Stepping Up the Meat and Cheese Game

I took a deeper dive into the quality of the meat they use and was happy to find that they not only use grass-fed beef, it is also raised without artificial hormones and steroids. Read more about A&W beef.. The chicken/eggs they use is all raised locally, also raised without the use of antibiotics, and given a fully vegetarian diet. They are also not raised in cramped cages and are given room to roam, with access to fresh air and clean water. On top of that, A&W is the first North American restaurant chain to serve pork that's raised without the use of antibiotics. As for cheese, they have stepped up and got rid of processed cheese from their menu. All their cheese is the real deal and 100% from Canadian dairy farms. It is still cheese from North American cows, which does tend to have more of an impact when it comes to dairy sensitivities, but it's a way better choice than processed cheese.

Teen & Mozza Bunless Burgers Broken Down

Chris and I decided to order two different burgers, the teen and the mozzarella burgers to see how they fared without the bun.
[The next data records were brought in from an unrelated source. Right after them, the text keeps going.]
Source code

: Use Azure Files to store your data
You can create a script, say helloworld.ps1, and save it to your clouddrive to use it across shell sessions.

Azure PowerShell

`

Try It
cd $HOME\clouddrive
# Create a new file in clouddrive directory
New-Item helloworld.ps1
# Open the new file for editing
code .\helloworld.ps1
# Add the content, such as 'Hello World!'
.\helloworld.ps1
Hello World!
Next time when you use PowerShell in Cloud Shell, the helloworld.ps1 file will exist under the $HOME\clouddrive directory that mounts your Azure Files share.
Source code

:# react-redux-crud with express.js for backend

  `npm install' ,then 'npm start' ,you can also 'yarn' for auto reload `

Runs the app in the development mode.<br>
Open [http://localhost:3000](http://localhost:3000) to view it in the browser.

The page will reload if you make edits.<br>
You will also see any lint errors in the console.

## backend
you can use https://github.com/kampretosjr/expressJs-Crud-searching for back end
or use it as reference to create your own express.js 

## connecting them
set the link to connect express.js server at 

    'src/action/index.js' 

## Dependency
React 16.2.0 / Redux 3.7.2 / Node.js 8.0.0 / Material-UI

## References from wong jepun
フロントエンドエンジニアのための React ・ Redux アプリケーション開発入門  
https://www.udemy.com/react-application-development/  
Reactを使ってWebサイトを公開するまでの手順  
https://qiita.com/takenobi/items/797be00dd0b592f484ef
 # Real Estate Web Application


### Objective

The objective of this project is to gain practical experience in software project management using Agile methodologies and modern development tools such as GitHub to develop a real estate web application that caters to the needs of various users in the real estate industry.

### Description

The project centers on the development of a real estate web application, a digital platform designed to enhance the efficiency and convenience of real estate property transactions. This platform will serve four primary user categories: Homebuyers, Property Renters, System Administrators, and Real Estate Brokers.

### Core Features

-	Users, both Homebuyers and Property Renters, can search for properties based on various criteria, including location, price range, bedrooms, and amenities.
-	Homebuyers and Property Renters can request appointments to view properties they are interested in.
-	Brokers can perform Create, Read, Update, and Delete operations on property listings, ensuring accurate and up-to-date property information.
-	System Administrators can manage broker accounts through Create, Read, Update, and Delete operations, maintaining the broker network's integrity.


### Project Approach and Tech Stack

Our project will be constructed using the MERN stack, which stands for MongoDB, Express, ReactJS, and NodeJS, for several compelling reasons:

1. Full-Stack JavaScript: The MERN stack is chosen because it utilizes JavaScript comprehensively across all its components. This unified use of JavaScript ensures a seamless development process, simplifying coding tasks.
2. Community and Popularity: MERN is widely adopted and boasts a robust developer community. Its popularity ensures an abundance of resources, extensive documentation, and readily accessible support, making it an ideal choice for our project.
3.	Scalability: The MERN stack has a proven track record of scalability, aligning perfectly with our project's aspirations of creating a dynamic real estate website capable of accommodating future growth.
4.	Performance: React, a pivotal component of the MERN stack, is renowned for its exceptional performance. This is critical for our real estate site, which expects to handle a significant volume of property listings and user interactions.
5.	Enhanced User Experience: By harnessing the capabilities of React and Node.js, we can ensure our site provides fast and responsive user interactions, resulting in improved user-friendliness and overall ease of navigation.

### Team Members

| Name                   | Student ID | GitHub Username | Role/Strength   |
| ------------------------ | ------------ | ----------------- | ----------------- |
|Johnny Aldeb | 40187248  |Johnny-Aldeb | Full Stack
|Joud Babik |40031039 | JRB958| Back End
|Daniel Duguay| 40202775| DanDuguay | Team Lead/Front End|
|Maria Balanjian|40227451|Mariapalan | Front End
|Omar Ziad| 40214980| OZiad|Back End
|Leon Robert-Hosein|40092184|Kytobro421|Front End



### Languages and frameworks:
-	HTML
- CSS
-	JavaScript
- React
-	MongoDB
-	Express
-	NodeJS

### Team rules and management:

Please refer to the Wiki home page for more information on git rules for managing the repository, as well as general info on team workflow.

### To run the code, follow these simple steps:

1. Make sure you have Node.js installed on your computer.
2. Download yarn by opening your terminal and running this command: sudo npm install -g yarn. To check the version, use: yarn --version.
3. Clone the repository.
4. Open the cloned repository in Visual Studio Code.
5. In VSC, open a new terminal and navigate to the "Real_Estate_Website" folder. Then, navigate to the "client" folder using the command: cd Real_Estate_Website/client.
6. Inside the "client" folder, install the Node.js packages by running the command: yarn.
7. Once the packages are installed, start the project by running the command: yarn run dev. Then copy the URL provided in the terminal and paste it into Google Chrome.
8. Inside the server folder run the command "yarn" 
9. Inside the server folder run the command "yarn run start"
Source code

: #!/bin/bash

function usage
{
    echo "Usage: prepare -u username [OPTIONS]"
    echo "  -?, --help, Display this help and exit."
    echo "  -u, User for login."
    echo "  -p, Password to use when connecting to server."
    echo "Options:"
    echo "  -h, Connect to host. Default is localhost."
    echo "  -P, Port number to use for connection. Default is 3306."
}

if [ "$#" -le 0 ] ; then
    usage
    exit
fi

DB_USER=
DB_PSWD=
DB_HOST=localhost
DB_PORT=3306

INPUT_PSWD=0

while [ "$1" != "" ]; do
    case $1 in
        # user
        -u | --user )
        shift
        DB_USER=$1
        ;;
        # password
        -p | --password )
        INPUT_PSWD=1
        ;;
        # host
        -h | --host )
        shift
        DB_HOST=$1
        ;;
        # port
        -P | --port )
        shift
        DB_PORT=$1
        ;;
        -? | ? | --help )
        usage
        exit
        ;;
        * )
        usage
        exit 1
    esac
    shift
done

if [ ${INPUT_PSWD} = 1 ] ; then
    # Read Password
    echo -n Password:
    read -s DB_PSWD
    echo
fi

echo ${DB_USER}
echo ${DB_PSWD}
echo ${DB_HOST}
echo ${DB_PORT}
The mozza burger is similar to a McDonald's Big Mac in terms of the "mozza sauce" and flavour profile but with bacon and using mozzarella as the cheese. The teen burger is a little more like a standard burger with onions, tomato and pickles, along with ketchup, mustard and "teen sauce" as the sauces. The mayo based sauces are all made from unhealthy vegetable oils like soy or canola, but if you want to take those out of the equation, it's simply a matter of asking for no sauce. I like the way they wrapped the burgers in the lettuce. The burgers came in an outer envelope with a secondary paper wrapping inside to help keep the burger together. It was far less messy than other lettuce wrapped burgers I've had in the past. It was still a little messier than a bun would be, but that's to be expected.

The burgers are not super cheap, over $6.69 each, but I am not at all surprised considering the ingredients. A Big Mac or a quarter pounder at McDonald's is $5.69, but it's definitely not grass-fed, and the cheese is processed. For a dollar more, I'll take the burgers with the better ingredients, thank you very much.
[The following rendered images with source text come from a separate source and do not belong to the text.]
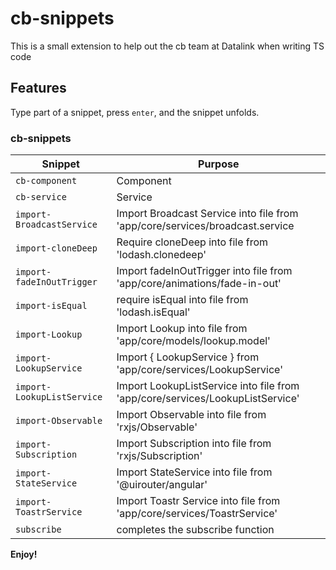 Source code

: # cb-snippets

This is a small extension to help out the cb team at Datalink when writing TS code

## Features

Type part of a snippet, press `enter`, and the snippet unfolds.

### cb-snippets

| Snippet                      | Purpose                                                                       |
| ---------------------------- | ----------------------------------------------------------------------------- |
| `cb-component`               | Component                                                                     |
| `cb-service`                 | Service                                                                       |
| `import-BroadcastService`    | Import Broadcast Service into file from 'app/core/services/broadcast.service  |
| `import-cloneDeep`           | Require cloneDeep into file from 'lodash.clonedeep'                           |
| `import-fadeInOutTrigger`    | Import fadeInOutTrigger into file from 'app/core/animations/fade-in-out'      |
| `import-isEqual`             | require isEqual into file from 'lodash.isEqual'                               |
| `import-Lookup`              | Import Lookup into file from 'app/core/models/lookup.model'                   |
| `import-LookupService`       | Import { LookupService } from 'app/core/services/LookupService'               |
| `import-LookupListService`   | Import LookupListService into file from 'app/core/services/LookupListService' |
| `import-Observable`          | Import Observable into file from 'rxjs/Observable'                            |
| `import-Subscription`        | Import Subscription into file from 'rxjs/Subscription'                        |
| `import-StateService`        | Import StateService into file from '@uirouter/angular'                        |
| `import-ToastrService`       | Import Toastr Service into file from 'app/core/services/ToastrService'        |
| `subscribe`                  | completes the subscribe function                                              |


**Enjoy!**
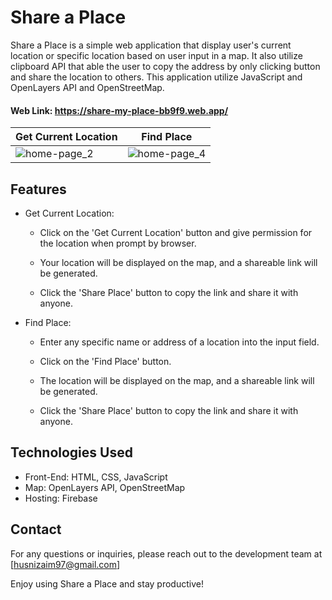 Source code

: # Share a Place

Share a Place  is a simple web application that display user's current location or specific location based on user input in a map. It also utilize clipboard API that able the user to copy the address by only clicking button and share the location to others. This application utilize JavaScript and OpenLayers API and OpenStreetMap.
#### Web Link: https://share-my-place-bb9f9.web.app/

|  Get Current Location                             |  Find Place                               |
|-----------------------------------------|-----------------------------------------|
| ![home-page_2](https://github.com/zaimabdullah/Share-My-Place/assets/36534973/a9e2df44-b4ed-4c21-bc86-321887736b81) | ![home-page_4](https://github.com/zaimabdullah/Share-My-Place/assets/36534973/6c7d20c2-5aca-4ec5-abc7-14954e40ca07) |

## Features

- Get Current Location:

  - Click on the 'Get Current Location' button and give permission for the location when prompt by browser.


  - Your location will be displayed on the map, and a shareable link will be generated.

  - Click the 'Share Place' button to copy the link and share it with anyone.

- Find Place:

  - Enter any specific name or address of a location into the input field.

  - Click on the 'Find Place' button.

  - The location will be displayed on the map, and a shareable link will be generated.

  - Click the 'Share Place' button to copy the link and share it with anyone.

## Technologies Used

- Front-End: HTML, CSS, JavaScript
- Map: OpenLayers API, OpenStreetMap
- Hosting: Firebase     

## Contact

For any questions or inquiries, please reach out to the development team at [husnizaim97@gmail.com]

Enjoy using Share a Place and stay productive!
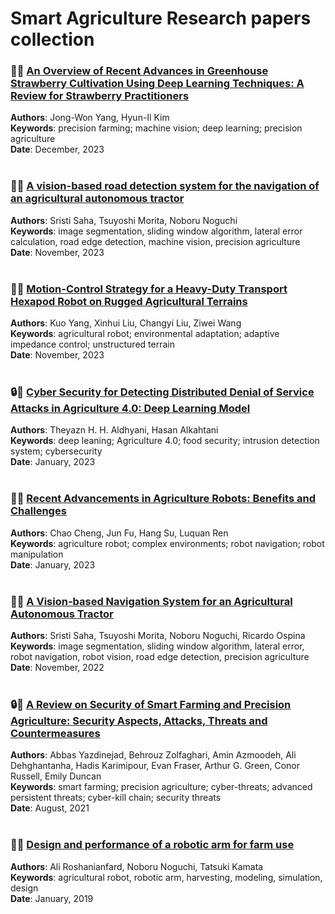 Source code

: # Smart Agriculture Research papers collection

### 🍓🌿 [An Overview of Recent Advances in Greenhouse Strawberry Cultivation Using Deep Learning Techniques: A Review for Strawberry Practitioners ](https://www.mdpi.com/2073-4395/14/1/34)
**Authors**: Jong-Won Yang, Hyun-Il Kim <br/>
**Keywords**: precision farming; machine vision; deep learning; precision agriculture <br/>
**Date**: December, 2023 <br/><br/>

### 🚜🌿 [A vision-based road detection system for the navigation of an agricultural autonomous tractor ](https://www.researchgate.net/publication/375221274_A_vision-based_road_detection_system_for_the_navigation_of_an_agricultural_autonomous_tractor)
**Authors**: Sristi Saha, Tsuyoshi Morita, Noboru Noguchi <br/>
**Keywords**: image segmentation, sliding window algorithm, lateral error calculation, road edge detection, machine vision, precision agriculture <br/>
**Date**: November, 2023 <br/><br/>

### 🤖🌿 [ Motion-Control Strategy for a Heavy-Duty Transport Hexapod Robot on Rugged Agricultural Terrains ](https://www.mdpi.com/2077-0472/13/11/2131)
**Authors**: Kuo Yang, Xinhui Liu, Changyi Liu, Ziwei Wang <br/>
**Keywords**: agricultural robot; environmental adaptation; adaptive impedance control; unstructured terrain <br/>
**Date**: November, 2023 <br/><br/>

### 🔒🌿 [ Cyber Security for Detecting Distributed Denial of Service Attacks in Agriculture 4.0: Deep Learning Model ](https://www.mdpi.com/2227-7390/11/1/233)
**Authors**: Theyazn H. H. Aldhyani, Hasan Alkahtani <br/>
**Keywords**: deep leaning; Agriculture 4.0; food security; intrusion detection system; cybersecurity <br/>
**Date**: January, 2023 <br/><br/>

### 🤖🌿 [ Recent Advancements in Agriculture Robots: Benefits and Challenges ](https://www.mdpi.com/2075-1702/11/1/48)
**Authors**: Chao Cheng, Jun Fu, Hang Su, Luquan Ren <br/>
**Keywords**: agriculture robot; complex environments; robot navigation; robot manipulation <br/>
**Date**: January, 2023 <br/><br/>

### 🚜🌿 [ A Vision-based Navigation System for an Agricultural Autonomous Tractor ](https://www.researchgate.net/publication/365668618_A_Vision-based_Navigation_System_for_an_Agricultural_Autonomous_Tractor)
**Authors**: Sristi Saha, Tsuyoshi Morita, Noboru Noguchi, Ricardo Ospina <br/>
**Keywords**: image segmentation, sliding window algorithm, lateral error, robot navigation, robot vision, road edge detection, precision agriculture <br/>
**Date**: November, 2022 <br/><br/>

### 🔒🌿 [ A Review on Security of Smart Farming and Precision Agriculture: Security Aspects, Attacks, Threats and Countermeasures ](https://www.mdpi.com/2076-3417/11/16/7518#B51-applsci-11-07518)
**Authors**: Abbas Yazdinejad, Behrouz Zolfaghari, Amin Azmoodeh, Ali Dehghantanha, Hadis Karimipour, Evan Fraser, Arthur G. Green, Conor Russell, Emily Duncan <br/>
**Keywords**: smart farming; precision agriculture; cyber-threats; advanced persistent threats; cyber-kill chain; security threats <br/>
**Date**: August, 2021 <br/><br/>

### 🦾🌿 [Design and performance of a robotic arm for farm use](https://ijabe.org/index.php/ijabe/article/view/3721/pdf)
**Authors**: Ali Roshanianfard, Noboru Noguchi, Tatsuki Kamata <br/>
**Keywords**: agricultural robot, robotic arm, harvesting, modeling, simulation, design <br/>
**Date**: January, 2019

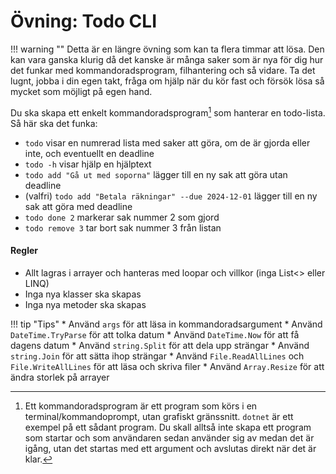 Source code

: # Övning: Todo CLI

!!! warning ""
    Detta är en längre övning som kan ta flera timmar att lösa. Den kan vara ganska klurig då det kanske är många saker som är nya för dig hur det funkar med kommandoradsprogram, filhantering och så vidare. Ta det lugnt, jobba i din egen takt, fråga om hjälp när du kör fast och försök lösa så mycket som möjligt på egen hand.

Du ska skapa ett enkelt kommandoradsprogram[^1] som hanterar en todo-lista.
Så här ska det funka:

* `todo` visar en numrerad lista med saker att göra, om de är gjorda eller inte, och eventuellt en deadline
* `todo -h` visar hjälp en hjälptext
* `todo add "Gå ut med soporna"` lägger till en ny sak att göra utan deadline
* (valfri) `todo add "Betala räkningar" --due 2024-12-01` lägger till en ny sak att göra med deadline
* `todo done 2` markerar sak nummer 2 som gjord
* `todo remove 3` tar bort sak nummer 3 från listan

#### Regler

* Allt lagras i arrayer och hanteras med loopar och villkor (inga List<> eller LINQ)
* Inga nya klasser ska skapas
* Inga nya metoder ska skapas

!!! tip "Tips"
    * Använd `args` för att läsa in kommandoradsargument
    * Använd `DateTime.TryParse` för att tolka datum
    * Använd `DateTime.Now` för att få dagens datum
    * Använd `string.Split` för att dela upp strängar
    * Använd `string.Join` för att sätta ihop strängar
    * Använd `File.ReadAllLines` och `File.WriteAllLines` för att läsa och skriva filer
    * Använd `Array.Resize` för att ändra storlek på arrayer

[^1]: Ett kommandoradsprogram är ett program som körs i en terminal/kommandoprompt, utan grafiskt gränssnitt. `dotnet` är ett exempel på ett sådant program. Du skall alltså inte skapa ett program som startar och som användaren sedan använder sig av medan det är igång, utan det startas med ett argument och avslutas direkt när det är klar.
A&W Diet Root Beer to Wash It All Down

I would love to say that the diet A&W holds similarly high quality ingredients, but sadly it does contain aspartame. We got it anyway, and it does taste pretty good, far better than the cloyingly sweet sugar-based version. It is not burdened with the chemically taste I associate with aspartame. That being said, I definitely wouldn't drink it regularly. I would love to see a stevia sweetened version one day. This is the dream, because I do like me a good root beer.

Overall Impressions

I'm happy to see a fast food chain committed to using higher quality local ingredients that are better for our health, the welfare of the animals, and for the planet. I'm also happy that they are packaging and advertising keto/paleo friendly options purposefully and not just offering them on request. I will definitely look to them whenever I need a fast food burger option, over other options that are out there, and hope that their example encourages other fast food chains to step up their game.

(*Note: This review of A&W and its food quality only applies to A&W restaurants in Canada. Unfortunately, it's American counterpart does not have the same commitment to food quality, so don't expect the same standards in the States.)